# Stored data
******************************
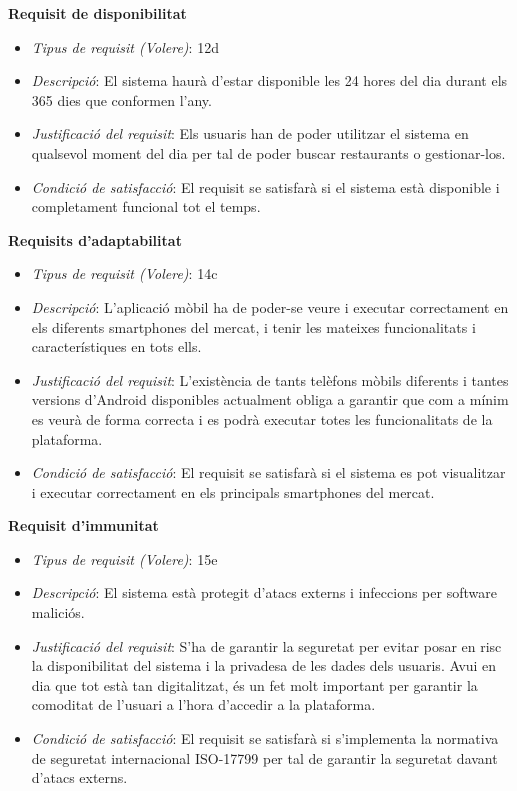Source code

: \noindent\textbf{Requisit de disponibilitat}
\begin{itemize}
\item \textit{Tipus de requisit (Volere)}: 12d
\item \textit{Descripció}: El sistema haurà d'estar disponible les 24 hores del dia durant els 365 dies que conformen l'any.
\item \textit{Justificació del requisit}: Els usuaris han de poder utilitzar el sistema en qualsevol moment del dia per tal de poder buscar restaurants o gestionar-los.
\item \textit{Condició de satisfacció}: El requisit se satisfarà si el sistema està disponible i completament funcional tot el temps.
\end{itemize}

\noindent\textbf{Requisits d'adaptabilitat}
\begin{itemize}
\item \textit{Tipus de requisit (Volere)}: 14c
\item \textit{Descripció}: L'aplicació mòbil ha de poder-se veure i executar correctament en els diferents smartphones del mercat, i tenir les mateixes funcionalitats i característiques en tots ells.
\item \textit{Justificació del requisit}: L'existència de tants telèfons mòbils diferents i tantes versions d'Android disponibles actualment obliga a garantir que com a mínim es veurà de forma correcta i es podrà executar totes les funcionalitats de la plataforma.
\item \textit{Condició de satisfacció}: El requisit se satisfarà si el sistema es pot visualitzar i executar correctament en els principals smartphones del mercat.
\end{itemize}

\noindent\textbf{Requisit d'immunitat}
\begin{itemize}
\item \textit{Tipus de requisit (Volere)}: 15e
\item \textit{Descripció}: El sistema està protegit d'atacs externs i infeccions per software maliciós.
\item \textit{Justificació del requisit}: S'ha de garantir la seguretat per evitar posar en risc la disponibilitat del sistema i la privadesa de les dades dels usuaris. Avui en dia que tot està tan digitalitzat, és un fet molt important per garantir la comoditat de l'usuari a l'hora d'accedir a la plataforma.
\item \textit{Condició de satisfacció}: El requisit se satisfarà si s'implementa la normativa de seguretat internacional ISO-17799\cite{iso17799} per tal de garantir la seguretat davant d'atacs externs.
\end{itemize}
******************************
# Task objective
Using the records above, give the number of lines in which the word "externs" occurs, and nothing else.

# Problem solution
2